O senador Randolfe Rodrigues (Rede-AP) quis saber por que a médica entrou com pedido no Supremo Tribunal Federal (STF) para ter o direito de ficar calada diante da CPI. O direito de permanecer em silêncio lhe foi garantido sobre fatos ocorridos entre dezembro de 2020 e janeiro de 2021, período que coincide com a crise de falta de oxigênio nas UTIs de Manaus.

Mayra Pinheiro disse que a intenção dela foi apenas se proteger e para garantir que seria tratada com respeito. A questão do habeas corpus foi para pedir o respeito porque eu assisti da minha casa, os depoimentos anteriores e vi depoentes, que são simples testemunhas, sendo tratados como réus. Então, pedi a proteção, porque achei indigno o tratamento que eles receberam aqui — declarou.

Ainda indagada por Randolfe, a médica também confirmou áudio seu em que dizia a colegas que a Fiocruz tinha “um pênis na porta”. O senador rebateu dizendo que a Fiocruz é uma instituição com mais de 100 anos, das mais respeitadas do país, responsável pela produção de milhões de vacinas. Já o senador Rogério Carvalho (PT-SE) informou que o símbolo confundido com um pênis nada mais seria do que o logotipo da Fundação

Dra. Mayra Pinheiro, confirmou o áudio de 2019 que havia um pênis na porta da Fiocruz. De acordo com áudio que circulou em 2019 – o qual a Dra. Mayra Pinheiro alega ter sido vazado -, a médica opina sobre a Fundação Oswaldo Cruz. Segundo ela, a instituição era um reduto de profissionais de esquerda que envolvia nas políticas de saúde pessoas “LGBTI” e fazia menção ao Che Guevara, um revolucionário boliviano.

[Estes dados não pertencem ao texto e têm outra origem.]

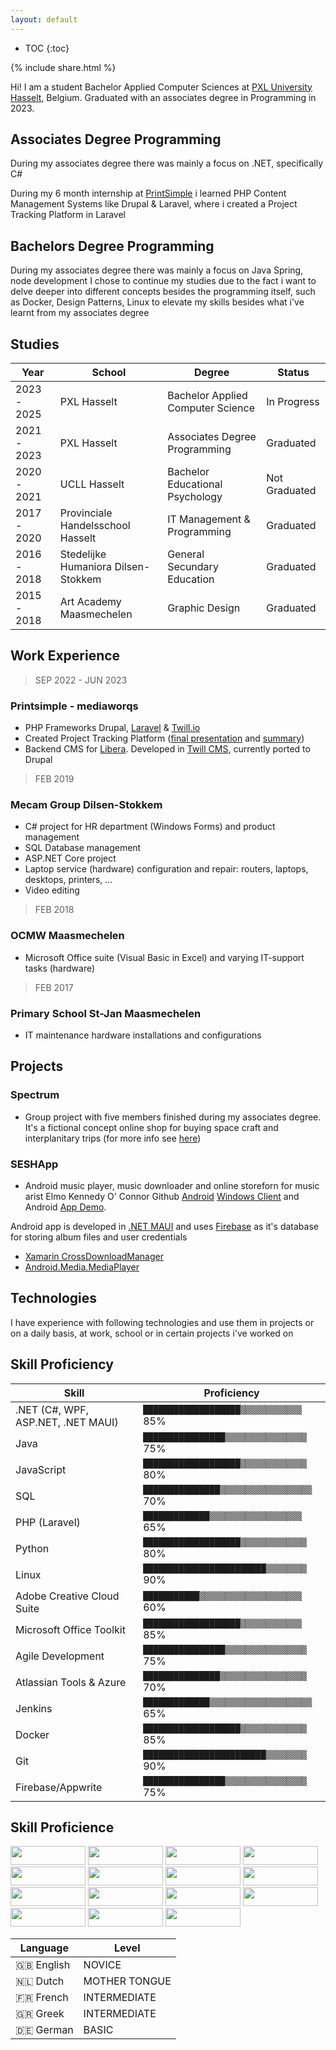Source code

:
 ```yaml
---
layout: default
---
```


* TOC
{:toc}

{% include share.html %}

Hi! I am a student Bachelor Applied Computer Sciences at [PXL University Hasselt](https://www.pxl.be/), Belgium. Graduated with an associates degree in Programming in 2023.

## Associates Degree Programming

During my associates degree there was mainly a focus on .NET, specifically C#

During my 6 month internship at [PrintSimple](https://www.printsimple.eu/) i learned PHP Content Management Systems like Drupal & Laravel, where i created a Project Tracking Platform in Laravel

## Bachelors Degree Programming

During my associates degree there was mainly a focus on Java Spring, node development
I chose to continue my studies due to the fact i want to delve deeper into different concepts besides the programming itself, 
such as Docker, Design Patterns, Linux to elevate my skills besides what i've learnt from my associates degree

## Studies

Year | School                                 | Degree | Status
-----|----------------------------------------|--------|--------
2023 - 2025 | PXL Hasselt                            | Bachelor Applied Computer Science| In Progress
2021 - 2023 | PXL Hasselt                            | Associates Degree Programming| Graduated
2020 - 2021 | UCLL Hasselt                            | Bachelor Educational Psychology | Not Graduated
2017 - 2020 | Provinciale Handelsschool Hasselt      | IT Management & Programming | Graduated
2016 - 2018 | Stedelijke Humaniora Dilsen-Stokkem    | General Secundary Education | Graduated
2015 - 2018 | Art Academy Maasmechelen | Graphic Design | Graduated

## Work Experience

> SEP 2022 - JUN 2023
### Printsimple - mediaworqs
* PHP Frameworks Drupal, [Laravel](https://www.laravel.com) & [Twill.io](https://twillcms.com)
* Created Project Tracking Platform ([final presentation](/presentationMedia.pdf) and [summary](/samenvatting_Engels.pdf))
* Backend CMS for [Libera](https://www.libera.be). Developed in [Twill CMS](https://twillcms.com/), currently ported to Drupal

> FEB 2019
### Mecam Group Dilsen-Stokkem  
* C# project for HR department (Windows Forms) and product management
* SQL Database management
* ASP.NET Core project
* Laptop service (hardware) configuration and repair: routers, laptops, desktops, printers, ...
* Video editing

> FEB 2018
### OCMW Maasmechelen
* Microsoft Office suite (Visual Basic in Excel) and varying IT-support tasks (hardware)

> FEB 2017
### Primary School St-Jan Maasmechelen 
* IT maintenance hardware installations and configurations

## Projects
### Spectrum
* Group project with five members finished during my associates degree. It's a fictional concept online shop for buying space craft and interplanitary trips (for more info see [here](/wpl2Logboek.pdf))

### SESHApp
* Android music player, music downloader and online storeforn for music arist Elmo Kennedy O' Connor Github [Android](https://github.com/toonvank/2022SeshApp.git) [Windows Client](https://github.com/toonvank/BoneAlbumDownloaderWindows) and Android [App Demo](https://youtu.be/-TMKff5HjkA).

Android app is developed in [.NET MAUI](https://learn.microsoft.com/en-us/dotnet/maui/what-is-maui) and uses [Firebase](https://firebase.google.com) as it's database for storing album files and user credentials

* [Xamarin CrossDownloadManager](https://github.com/SimonSimCity/Xamarin-CrossDownloadManager)
* [Android.Media.MediaPlayer](https://developer.android.com/reference/android/media/MediaPlayer) 

## Technologies
I have experience with following technologies and use them in projects or on a daily basis, at work, school or in certain projects i've worked on

## Skill Proficiency

| Skill                        | Proficiency                            |
|------------------------------|----------------------------------------|
| .NET (C#, WPF, ASP.NET, .NET MAUI) | `███████████████████▒▒▒▒▒▒▒▒▒▒▒▒` 85% |
| Java                         | `████████████████▒▒▒▒▒▒▒▒▒▒▒▒▒▒▒▒` 75% |
| JavaScript                   | `███████████████████▒▒▒▒▒▒▒▒▒▒▒▒▒` 80% |
| SQL                          | `███████████████▒▒▒▒▒▒▒▒▒▒▒▒▒▒▒▒▒▒` 70% |
| PHP (Laravel)                | `█████████████▒▒▒▒▒▒▒▒▒▒▒▒▒▒▒▒▒▒` 65% |
| Python                       | `███████████████████▒▒▒▒▒▒▒▒▒▒▒▒▒` 80% |
| Linux                        | `████████████████████████▒▒▒▒▒▒▒▒` 90% |
| Adobe Creative Cloud Suite   | `███████████▒▒▒▒▒▒▒▒▒▒▒▒▒▒▒▒▒▒▒▒` 60% |
| Microsoft Office Toolkit     | `███████████████████▒▒▒▒▒▒▒▒▒▒▒▒` 85% |
| Agile Development            | `████████████████▒▒▒▒▒▒▒▒▒▒▒▒▒▒▒▒` 75% |
| Atlassian Tools & Azure      | `███████████████▒▒▒▒▒▒▒▒▒▒▒▒▒▒▒▒▒` 70% |
| Jenkins                      | `█████████████▒▒▒▒▒▒▒▒▒▒▒▒▒▒▒▒▒▒▒▒` 65% |
| Docker                       | `███████████████████▒▒▒▒▒▒▒▒▒▒▒▒▒` 85% |
| Git                          | `████████████████████████▒▒▒▒▒▒▒▒` 90% |
| Firebase/Appwrite            | `████████████████▒▒▒▒▒▒▒▒▒▒▒▒▒▒▒▒` 75% |

## Skill Proficience
<img src="https://img.shields.io/badge/.NET-Advanced-blue?style=flat-square" style="width: 120px !important;height: 30px !important;" />
<img src="https://img.shields.io/badge/Java-Intermediate-green?style=flat-square" style="width: 120px !important;height: 30px !important;" />
<img src="https://img.shields.io/badge/JavaScript-Advanced-yellow?style=flat-square" style="width: 120px !important;height: 30px !important;" />
<img src="https://img.shields.io/badge/SQL-Proficient-orange?style=flat-square" style="width: 120px !important;height: 30px !important;" />
<img src="https://img.shields.io/badge/PHP-Advanced-lightgrey?style=flat-square" style="width: 120px !important;height: 30px !important;" />
<img src="https://img.shields.io/badge/Python-Advanced-blue?style=flat-square" style="width: 120px !important;height: 30px !important;" />
<img src="https://img.shields.io/badge/Linux-Proficient-brightgreen?style=flat-square" style="width: 120px !important;height: 30px !important;" />
<img src="https://img.shields.io/badge/Adobe%20Creative%20Cloud-Advanced-lightgrey?style=flat-square" style="width: 120px !important;height: 30px !important;" />
<img src="https://img.shields.io/badge/Microsoft%20Office-Expert-blue?style=flat-square" style="width: 120px !important;height: 30px !important;" />
<img src="https://img.shields.io/badge/Agile%20Development-Proficient-green?style=flat-square" style="width: 120px !important;height: 30px !important;" />
<img src="https://img.shields.io/badge/Atlassian%20Tools%20&%20Azure-Intermediate-yellow?style=flat-square" style="width: 120px !important;height: 30px !important;" />
<img src="https://img.shields.io/badge/Jenkins-Proficient-lightgrey?style=flat-square" style="width: 120px !important;height: 30px !important;" />
<img src="https://img.shields.io/badge/Docker-Advanced-blue?style=flat-square" style="width: 120px !important;height: 30px !important;" />
<img src="https://img.shields.io/badge/Git-Advanced-brightgreen?style=flat-square" style="width: 120px !important;height: 30px !important;" />
<img src="https://img.shields.io/badge/Firebase%2FAppwrite-Expert-orange?style=flat-square" style="width: 120px !important;height: 30px !important;" />

Language | Level
-----|----------------------------------------
🇬🇧 English | NOVICE       
🇳🇱 Dutch | MOTHER TONGUE
🇫🇷 French | INTERMEDIATE
🇬🇷 Greek | INTERMEDIATE
🇩🇪 German | BASIC

<br>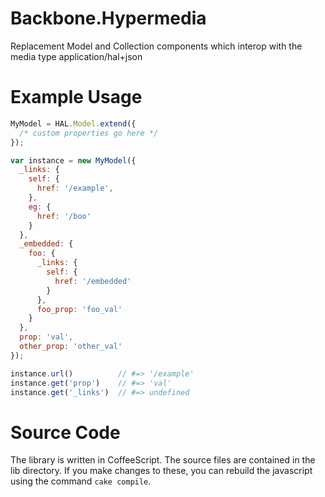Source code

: Backbone.Hypermedia
===================
Replacement Model and Collection components which interop with the media type application/hal+json

Example Usage
============
``` javascript
MyModel = HAL.Model.extend({
  /* custom properties go here */
});

var instance = new MyModel({
  _links: {
    self: {
      href: '/example',
    },
    eg: {
      href: '/boo'
    }
  },
  _embedded: {
    foo: {
      _links: {
        self: {
          href: '/embedded'
        }
      },
      foo_prop: 'foo_val'
    }
  },
  prop: 'val',
  other_prop: 'other_val'
});

instance.url()          // #=> '/example'
instance.get('prop')    // #=> 'val'
instance.get('_links')  // #=> undefined
```

Source Code
===========
The library is written in CoffeeScript. The source files are contained
in the lib directory. If you make changes to these, you can rebuild the
javascript using the command `cake compile`.
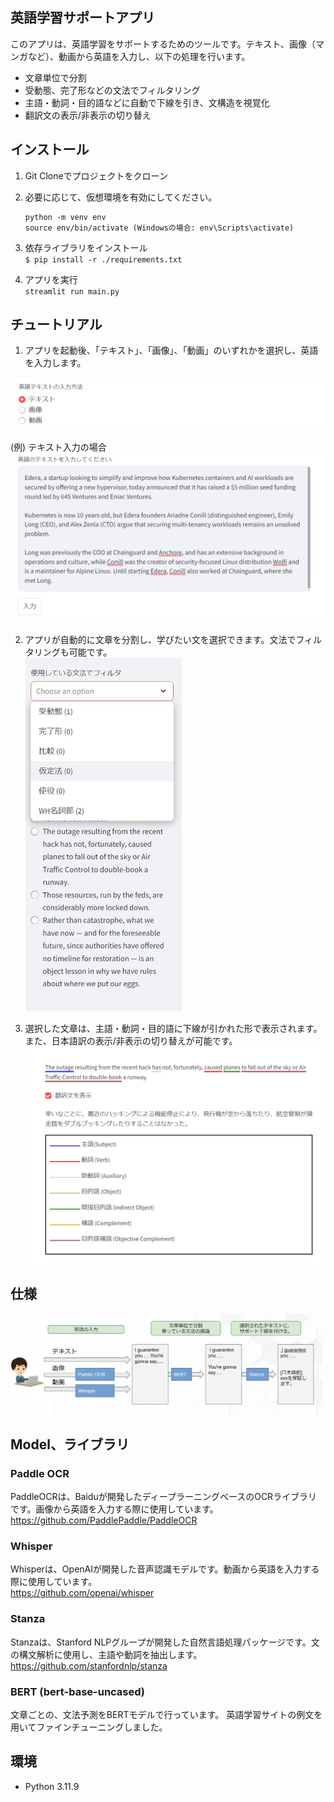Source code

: ## 英語学習サポートアプリ


このアプリは、英語学習をサポートするためのツールです。テキスト、画像（マンガなど）、動画から英語を入力し、以下の処理を行います。

- 文章単位で分割
- 受動態、完了形などの文法でフィルタリング
- 主語・動詞・目的語などに自動で下線を引き、文構造を視覚化
- 翻訳文の表示/非表示の切り替え
  

## インストール

1. Git Cloneでプロジェクトをクローン

2. 必要に応じて、仮想環境を有効にしてください。 
   ```
   python -m venv env
   source env/bin/activate (Windowsの場合: env\Scripts\activate)
   ```

   
3. 依存ライブラリをインストール  
   `$ pip install -r ./requirements.txt`   

4. アプリを実行  
   `streamlit run main.py`

## チュートリアル

1. アプリを起動後、「テキスト」、「画像」、「動画」のいずれかを選択し、英語を入力します。  
 <img src="./img/select_input.png" width="500px">


   (例) テキスト入力の場合  
   <img src="./img/input_text.png" width="500px">

 
2. アプリが自動的に文章を分割し、学びたい文を選択できます。文法でフィルタリングも可能です。  
   <img src="./img/2_select_sentence.jpg" width="250px">


3. 選択した文章は、主語・動詞・目的語に下線が引かれた形で表示されます。  
   また、日本語訳の表示/非表示の切り替えが可能です。   
   <img src="./img/3_analyze.jpg" width="500px">






## 仕様
<img src="./img/configuration.jpg" width="500px">

## Model、ライブラリ

### Paddle OCR

PaddleOCRは、Baiduが開発したディープラーニングベースのOCRライブラリです。画像から英語を入力する際に使用しています。  
https://github.com/PaddlePaddle/PaddleOCR


### Whisper

Whisperは、OpenAIが開発した音声認識モデルです。動画から英語を入力する際に使用しています。  
https://github.com/openai/whisper


### Stanza

Stanzaは、Stanford NLPグループが開発した自然言語処理パッケージです。文の構文解析に使用し、主語や動詞を抽出します。  
https://github.com/stanfordnlp/stanza


### BERT (bert-base-uncased)

文章ごとの、文法予測をBERTモデルで行っています。
英語学習サイトの例文を用いてファインチューニングしました。

## 環境
- Python 3.11.9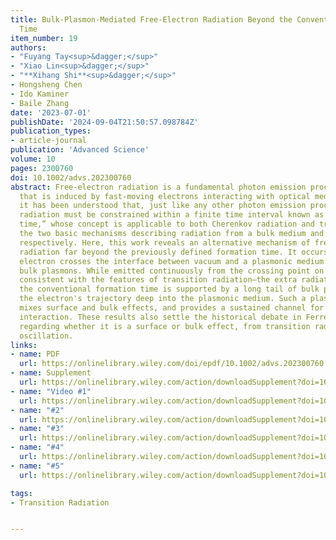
 ```yaml
---
title: Bulk‐Plasmon‐Mediated Free‐Electron Radiation Beyond the Conventional Formation
  Time
item_number: 19
authors:
- "Fuyang Tay<sup>&dagger;</sup>"
- "Xiao Lin<sup>&dagger;</sup>"
- "**Xihang Shi**<sup>&dagger;</sup>"
- Hongsheng Chen
- Ido Kaminer
- Baile Zhang
date: '2023-07-01'
publishDate: '2024-09-04T21:50:57.098784Z'
publication_types:
- article-journal
publication: 'Advanced Science'
volume: 10
pages: 2300760
doi: 10.1002/advs.202300760
abstract: Free‐electron radiation is a fundamental photon emission process
  that is induced by fast‐moving electrons interacting with optical media. Historically,
  it has been understood that, just like any other photon emission process, free‐electron
  radiation must be constrained within a finite time interval known as the “formation
  time,” whose concept is applicable to both Cherenkov radiation and transition radiation,
  the two basic mechanisms describing radiation from a bulk medium and from an interface,
  respectively. Here, this work reveals an alternative mechanism of free‐electron
  radiation far beyond the previously defined formation time. It occurs when a fast
  electron crosses the interface between vacuum and a plasmonic medium supporting
  bulk plasmons. While emitted continuously from the crossing point on the interface—thus
  consistent with the features of transition radiation—the extra radiation beyond
  the conventional formation time is supported by a long tail of bulk plasmons following
  the electron's trajectory deep into the plasmonic medium. Such a plasmonic tail
  mixes surface and bulk effects, and provides a sustained channel for electron–interface
  interaction. These results also settle the historical debate in Ferrell radiation,
  regarding whether it is a surface or bulk effect, from transition radiation or plasmonic
  oscillation.
links:
- name: PDF
  url: https://onlinelibrary.wiley.com/doi/epdf/10.1002/advs.202300760
- name: Supplement
  url: https://onlinelibrary.wiley.com/action/downloadSupplement?doi=10.1002%2Fadvs.202300760&file=advs5682-sup-0001-SuppMat.pdf
- name: "Video #1"
  url: https://onlinelibrary.wiley.com/action/downloadSupplement?doi=10.1002%2Fadvs.202300760&file=advs5682-sup-0002-MovieS1.mp4
- name: "#2"
  url: https://onlinelibrary.wiley.com/action/downloadSupplement?doi=10.1002%2Fadvs.202300760&file=advs5682-sup-0003-MovieS2.mp4
- name: "#3"
  url: https://onlinelibrary.wiley.com/action/downloadSupplement?doi=10.1002%2Fadvs.202300760&file=advs5682-sup-0004-MovieS3.mp4
- name: "#4"
  url: https://onlinelibrary.wiley.com/action/downloadSupplement?doi=10.1002%2Fadvs.202300760&file=advs5682-sup-0005-MovieS4.mp4
- name: "#5"
  url: https://onlinelibrary.wiley.com/action/downloadSupplement?doi=10.1002%2Fadvs.202300760&file=advs5682-sup-0006-MovieS5.mp4

tags:
- Transition Radiation


---
```

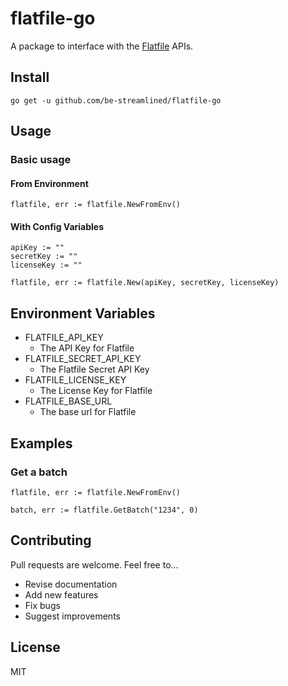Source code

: # flatfile-go

A package to interface with the [Flatfile](https://flatfile.com) APIs.


## Install

```
go get -u github.com/be-streamlined/flatfile-go
```

## Usage 

### Basic usage

#### From Environment

```golang
flatfile, err := flatfile.NewFromEnv()
```
#### With Config Variables

```golang
apiKey := ""
secretKey := ""
licenseKey := ""

flatfile, err := flatfile.New(apiKey, secretKey, licenseKey)
```
## Environment Variables
- FLATFILE_API_KEY
    - The API Key for Flatfile
- FLATFILE_SECRET_API_KEY
    - The Flatfile Secret API Key
- FLATFILE_LICENSE_KEY
    - The License Key for Flatfile
- FLATFILE_BASE_URL
    - The base url for Flatfile

## Examples

### Get a batch
```golang
flatfile, err := flatfile.NewFromEnv()

batch, err := flatfile.GetBatch("1234", 0)
```


## Contributing

Pull requests are welcome. Feel free to...

- Revise documentation
- Add new features
- Fix bugs
- Suggest improvements

## License

MIT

Já o líder do governo, senador Fernando Bezerra Coelho (MDB-PE), elogiou o depoimento da médica, que a seu ver desmontou a “narrativa da oposição”. Para ele, Mayra Pinheiro confirmou que o governo fez tudo que esteve a seu alcance para combater a pandemia. Além disso, afirmou que a vacinação no país ocorre em bom ritmo e que a chance de uma “terceira onda” de covid-19 é reduzida. Também o senador Luis Carlos Heinze (PP-RS) elogiou a participação da médica na CPI e voltou a defender o chamado “tratamento precoce”, com o uso de hidroxicloroquina. Ele afirmou que os grandes fabricantes de vacinas financiaram um dos estudos contrários ao uso do medicamento.

Requerimentos

Em razão do inicio da ordem do dia do Plenário, o presidente da CPI, Omar Aziz teve que novamente encerrar a reunião da CPI mais cedo. Ainda havia nove senadores inscritos para falar. A comissão se reunirá novamente nesta quarta-feira (25), às 9h30, para deliberar sobre 402 requerimentos que tem em pauta.

FONTE: Agência Senado (Reprodução autorizada mediante citação da Agência Senado)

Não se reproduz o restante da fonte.